June, and I have a lot to wrote about
Jun. 28th, 2019 11:58 amso I probably won't.
it was a pleasantly busy time - my sister with her family visited, and we went on adventure around California.
I keep trying to make sense of Tumblr, but not very successfully. I have some likes, and a handful of inexplicable followers, but I cannot actually to talk to anyone, the way I used to here, or on LJ.
Still writing fanfiction (nothing new posted yet, but oh, so many ideas!)
The world is still mostly depressing. I found I cannot do activism - I feel sad, I feel angry, I occasionally send a bit of money here or there, but even to reblog stuff - not to mention go somewhere physically is so much beyond me... I am not sure what it says about me.
anyway, instead here is my Judith Krantz obituary:
I read I’ll take Manhattan back in 90s, when stuff like that started appearing in Russia. I read in in one day in a weird daze – everything was so shiny, colorful and felt like a fantasy novel – full of words and things that had no meaning for me. Now I know it’s a fantasy for American readers as well, but it stayed with me through all these years nevertheless. Other books had less of an impact, but were also a fun ride. I am afraid to re-read it now, but grateful to Judith Krantz for hours of fun I had with her books.
I started to read about her - she had very interesting parents:
her father, Jack Tarcher, who as the head of an advertising agency gave his daughter a job designing a campaign for a new line of Coty lipstick when she was a teen-ager. (Young Judy hated the work, but the ads were good enough to be used.) Her mother, Mickey Brager, lived with Jack for a year before they married, a daring thing to do in the twenties, then went back to school, earned a baccalaureate degree, a master’s degree in economics, and a law degree, and spent the rest of her working life with the Legal Aid Society. She was also a co-founder of New York’s Liberal Party.
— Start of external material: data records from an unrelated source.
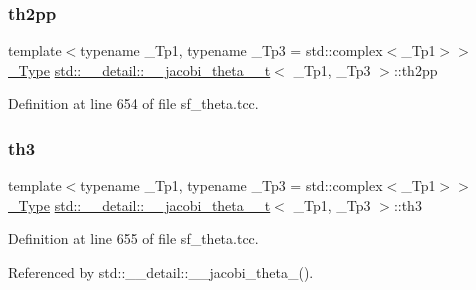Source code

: \subsubsection{\texorpdfstring{th2pp}{th2pp}}
{\footnotesize\ttfamily template$<$typename \+\_\+\+Tp1, typename \+\_\+\+Tp3 = std\+::complex$<$\+\_\+\+Tp1$>$$>$ \\
\hyperlink{structstd_1_1____detail_1_1____jacobi__theta__0__t_a4aebcbdd8f3ab416a2fa770aa3784d63}{\+\_\+\+Type} \hyperlink{structstd_1_1____detail_1_1____jacobi__theta__0__t}{std\+::\+\_\+\+\_\+detail\+::\+\_\+\+\_\+jacobi\+\_\+theta\+\_\+\_\+t}$<$ \+\_\+\+Tp1, \+\_\+\+Tp3 $>$\+::th2pp}



Definition at line 654 of file sf\+\_\+theta.\+tcc.

\mbox{\label{structstd_1_1____detail_1_1____jacobi__theta__0__t_ab3ce6804b7c7c088895fb9f8a92c8f87}} 
\subsubsection{\texorpdfstring{th3}{th3}}
{\footnotesize\ttfamily template$<$typename \+\_\+\+Tp1, typename \+\_\+\+Tp3 = std\+::complex$<$\+\_\+\+Tp1$>$$>$ \\
\hyperlink{structstd_1_1____detail_1_1____jacobi__theta__0__t_a4aebcbdd8f3ab416a2fa770aa3784d63}{\+\_\+\+Type} \hyperlink{structstd_1_1____detail_1_1____jacobi__theta__0__t}{std\+::\+\_\+\+\_\+detail\+::\+\_\+\+\_\+jacobi\+\_\+theta\+\_\+\_\+t}$<$ \+\_\+\+Tp1, \+\_\+\+Tp3 $>$\+::th3}



Definition at line 655 of file sf\+\_\+theta.\+tcc.



Referenced by std\+::\+\_\+\+\_\+detail\+::\+\_\+\+\_\+jacobi\+\_\+theta\+\_().

\mbox{\label{structstd_1_1____detail_1_1____jacobi__theta__0__t_a5f35037ad2ba098c9d4583d11f00a881}}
I kind of want a book about them.
and here is Judith's quote that's perfect:
“I write the best books that I know how; I can’t write any better than this,” she told The Los Angeles Times in 1990. “People think that because I had a good education, I’m not writing on the level that I should. They think I’m harboring some slim little intellectual volume, that I am really Isaac Bashevis Singer in disguise.”
it was a pleasantly busy time - my sister with her family visited, and we went on adventure around California.
I keep trying to make sense of Tumblr, but not very successfully. I have some likes, and a handful of inexplicable followers, but I cannot actually to talk to anyone, the way I used to here, or on LJ.
Still writing fanfiction (nothing new posted yet, but oh, so many ideas!)
The world is still mostly depressing. I found I cannot do activism - I feel sad, I feel angry, I occasionally send a bit of money here or there, but even to reblog stuff - not to mention go somewhere physically is so much beyond me... I am not sure what it says about me.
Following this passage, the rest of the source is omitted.